SASRA: Semantically-aware Spatio-temporal Reasoning Agent for Vision-and-Language Navigation in Continuous Environments
It addresses the problem of poor generalization in VLN for autonomous agents, though it is incremental as it builds on existing semantic mapping and learning techniques.
The paper tackles the Vision-and-Language Navigation task in continuous 3D environments by developing a hybrid transformer-recurrence model that integrates semantic mapping with learning-based methods, achieving over 22% relative improvement in SPL in unseen environments.
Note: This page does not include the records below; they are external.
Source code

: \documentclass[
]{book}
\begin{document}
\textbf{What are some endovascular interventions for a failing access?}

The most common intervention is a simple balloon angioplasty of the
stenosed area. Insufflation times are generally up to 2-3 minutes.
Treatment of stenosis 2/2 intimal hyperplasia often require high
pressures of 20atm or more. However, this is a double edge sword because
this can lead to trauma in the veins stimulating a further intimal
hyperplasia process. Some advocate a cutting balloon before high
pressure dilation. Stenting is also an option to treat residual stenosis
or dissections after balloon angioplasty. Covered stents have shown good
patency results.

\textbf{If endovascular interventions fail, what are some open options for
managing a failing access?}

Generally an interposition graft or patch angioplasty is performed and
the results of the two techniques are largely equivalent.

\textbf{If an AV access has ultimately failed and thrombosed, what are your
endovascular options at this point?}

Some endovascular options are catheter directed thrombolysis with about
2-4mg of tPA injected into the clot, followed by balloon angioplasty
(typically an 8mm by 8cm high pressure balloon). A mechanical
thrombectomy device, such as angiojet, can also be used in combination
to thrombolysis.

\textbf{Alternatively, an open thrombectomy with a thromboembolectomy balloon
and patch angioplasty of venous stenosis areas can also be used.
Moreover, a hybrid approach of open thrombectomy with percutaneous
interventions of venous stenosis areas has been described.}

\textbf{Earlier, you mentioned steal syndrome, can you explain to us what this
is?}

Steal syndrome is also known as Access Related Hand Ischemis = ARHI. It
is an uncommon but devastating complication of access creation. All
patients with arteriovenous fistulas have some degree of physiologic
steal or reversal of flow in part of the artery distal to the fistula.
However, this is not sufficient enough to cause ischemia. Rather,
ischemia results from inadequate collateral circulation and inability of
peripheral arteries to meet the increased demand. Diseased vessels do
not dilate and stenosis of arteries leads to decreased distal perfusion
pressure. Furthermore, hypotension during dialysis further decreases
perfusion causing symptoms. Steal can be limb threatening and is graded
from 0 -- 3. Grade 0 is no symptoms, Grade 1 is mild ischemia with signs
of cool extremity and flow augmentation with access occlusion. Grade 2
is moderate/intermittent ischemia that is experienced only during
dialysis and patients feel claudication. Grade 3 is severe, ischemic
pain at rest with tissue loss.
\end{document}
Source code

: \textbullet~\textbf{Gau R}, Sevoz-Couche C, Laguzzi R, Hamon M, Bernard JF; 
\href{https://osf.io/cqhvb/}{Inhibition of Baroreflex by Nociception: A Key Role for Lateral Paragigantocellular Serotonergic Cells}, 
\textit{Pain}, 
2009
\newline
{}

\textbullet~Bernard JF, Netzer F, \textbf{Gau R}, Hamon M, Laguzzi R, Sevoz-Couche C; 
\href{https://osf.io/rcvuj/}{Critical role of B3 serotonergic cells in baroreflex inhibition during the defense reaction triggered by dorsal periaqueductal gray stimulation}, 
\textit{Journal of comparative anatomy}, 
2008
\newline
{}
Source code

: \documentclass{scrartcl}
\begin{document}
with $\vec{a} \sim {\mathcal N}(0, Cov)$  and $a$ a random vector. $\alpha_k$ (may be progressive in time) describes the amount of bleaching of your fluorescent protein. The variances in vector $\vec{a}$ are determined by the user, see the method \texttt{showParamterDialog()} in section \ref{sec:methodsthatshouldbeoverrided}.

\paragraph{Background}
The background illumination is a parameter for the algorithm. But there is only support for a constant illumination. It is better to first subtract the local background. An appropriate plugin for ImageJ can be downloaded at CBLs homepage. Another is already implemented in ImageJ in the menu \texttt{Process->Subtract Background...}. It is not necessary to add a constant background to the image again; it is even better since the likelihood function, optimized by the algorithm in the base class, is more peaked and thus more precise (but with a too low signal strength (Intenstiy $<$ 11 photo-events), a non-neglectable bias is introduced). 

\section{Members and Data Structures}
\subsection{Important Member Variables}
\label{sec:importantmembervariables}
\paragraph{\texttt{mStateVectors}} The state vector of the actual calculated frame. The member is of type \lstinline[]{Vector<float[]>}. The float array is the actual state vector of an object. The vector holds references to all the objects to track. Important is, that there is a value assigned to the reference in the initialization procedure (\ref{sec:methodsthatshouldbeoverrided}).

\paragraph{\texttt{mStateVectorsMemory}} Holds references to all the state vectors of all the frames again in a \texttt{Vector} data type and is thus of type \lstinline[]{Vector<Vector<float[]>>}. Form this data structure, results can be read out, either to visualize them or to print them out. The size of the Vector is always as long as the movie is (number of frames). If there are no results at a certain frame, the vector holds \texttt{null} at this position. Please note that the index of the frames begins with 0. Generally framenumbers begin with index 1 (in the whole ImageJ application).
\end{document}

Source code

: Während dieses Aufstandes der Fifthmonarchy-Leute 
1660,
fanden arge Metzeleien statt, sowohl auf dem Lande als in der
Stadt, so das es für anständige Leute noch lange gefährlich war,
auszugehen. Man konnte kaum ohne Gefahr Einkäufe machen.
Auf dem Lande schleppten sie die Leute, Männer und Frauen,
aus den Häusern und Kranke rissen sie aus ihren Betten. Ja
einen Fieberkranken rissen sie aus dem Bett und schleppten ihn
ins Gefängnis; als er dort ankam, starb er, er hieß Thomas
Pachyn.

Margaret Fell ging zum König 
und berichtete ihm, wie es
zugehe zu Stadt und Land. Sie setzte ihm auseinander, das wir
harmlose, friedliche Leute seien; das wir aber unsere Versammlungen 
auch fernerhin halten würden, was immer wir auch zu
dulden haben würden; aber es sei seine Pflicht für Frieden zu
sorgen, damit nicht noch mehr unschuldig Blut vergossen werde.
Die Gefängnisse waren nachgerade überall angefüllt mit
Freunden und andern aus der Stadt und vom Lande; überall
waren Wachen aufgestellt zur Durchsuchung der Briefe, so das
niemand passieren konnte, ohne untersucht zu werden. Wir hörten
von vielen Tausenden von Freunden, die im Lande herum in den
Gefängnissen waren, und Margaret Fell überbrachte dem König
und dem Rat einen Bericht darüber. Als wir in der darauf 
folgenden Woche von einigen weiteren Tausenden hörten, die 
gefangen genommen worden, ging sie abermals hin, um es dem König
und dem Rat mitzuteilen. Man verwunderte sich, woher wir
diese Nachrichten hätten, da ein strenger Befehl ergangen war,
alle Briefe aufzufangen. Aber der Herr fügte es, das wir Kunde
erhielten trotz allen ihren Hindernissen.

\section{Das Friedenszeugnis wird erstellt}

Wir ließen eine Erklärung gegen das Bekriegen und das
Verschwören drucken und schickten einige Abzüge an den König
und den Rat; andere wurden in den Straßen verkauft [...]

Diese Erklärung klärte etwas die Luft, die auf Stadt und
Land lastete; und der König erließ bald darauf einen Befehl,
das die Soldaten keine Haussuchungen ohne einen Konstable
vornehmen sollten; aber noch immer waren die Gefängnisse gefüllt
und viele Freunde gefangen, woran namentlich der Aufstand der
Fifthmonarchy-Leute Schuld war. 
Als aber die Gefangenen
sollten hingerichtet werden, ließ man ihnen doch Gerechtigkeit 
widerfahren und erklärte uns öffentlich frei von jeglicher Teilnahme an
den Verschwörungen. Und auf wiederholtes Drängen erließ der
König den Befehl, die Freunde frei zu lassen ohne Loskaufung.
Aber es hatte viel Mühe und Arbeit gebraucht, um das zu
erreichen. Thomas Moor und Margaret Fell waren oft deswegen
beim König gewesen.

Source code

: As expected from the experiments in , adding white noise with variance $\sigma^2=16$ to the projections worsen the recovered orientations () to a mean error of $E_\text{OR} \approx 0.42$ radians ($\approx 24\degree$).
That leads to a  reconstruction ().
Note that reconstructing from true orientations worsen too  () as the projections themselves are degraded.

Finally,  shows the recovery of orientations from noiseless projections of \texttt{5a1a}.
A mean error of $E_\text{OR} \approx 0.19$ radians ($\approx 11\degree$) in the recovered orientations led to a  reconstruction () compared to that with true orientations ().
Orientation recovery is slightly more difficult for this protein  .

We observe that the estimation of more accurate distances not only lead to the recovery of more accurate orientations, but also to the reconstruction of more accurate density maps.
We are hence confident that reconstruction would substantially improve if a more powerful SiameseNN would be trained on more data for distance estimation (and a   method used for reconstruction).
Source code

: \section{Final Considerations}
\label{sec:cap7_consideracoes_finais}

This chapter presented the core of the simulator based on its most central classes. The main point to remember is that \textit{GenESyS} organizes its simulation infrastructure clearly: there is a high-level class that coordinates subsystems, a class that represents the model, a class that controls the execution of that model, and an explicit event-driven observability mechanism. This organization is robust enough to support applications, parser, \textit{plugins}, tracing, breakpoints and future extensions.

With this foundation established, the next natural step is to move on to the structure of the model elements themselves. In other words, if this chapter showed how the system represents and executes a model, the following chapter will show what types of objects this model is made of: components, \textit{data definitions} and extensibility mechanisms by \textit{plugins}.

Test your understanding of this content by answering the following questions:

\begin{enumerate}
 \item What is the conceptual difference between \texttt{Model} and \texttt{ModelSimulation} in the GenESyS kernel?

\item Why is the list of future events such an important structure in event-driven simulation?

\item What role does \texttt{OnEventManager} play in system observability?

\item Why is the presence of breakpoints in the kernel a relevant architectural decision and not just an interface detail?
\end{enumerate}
This paper presents a novel approach for the Vision-and-Language Navigation (VLN) task in continuous 3D environments, which requires an autonomous agent to follow natural language instructions in unseen environments. Existing end-to-end learning-based VLN methods struggle at this task as they focus mostly on utilizing raw visual observations and lack the semantic spatio-temporal reasoning capabilities which is crucial in generalizing to new environments. In this regard, we present a hybrid transformer-recurrence model which focuses on combining classical semantic mapping techniques with a learning-based method. Our method creates a temporal semantic memory by building a top-down local ego-centric semantic map and performs cross-modal grounding to align map and language modalities to enable effective learning of VLN policy. Empirical results in a photo-realistic long-horizon simulation environment show that the proposed approach outperforms a variety of state-of-the-art methods and baselines with over 22% relative improvement in SPL in prior unseen environments.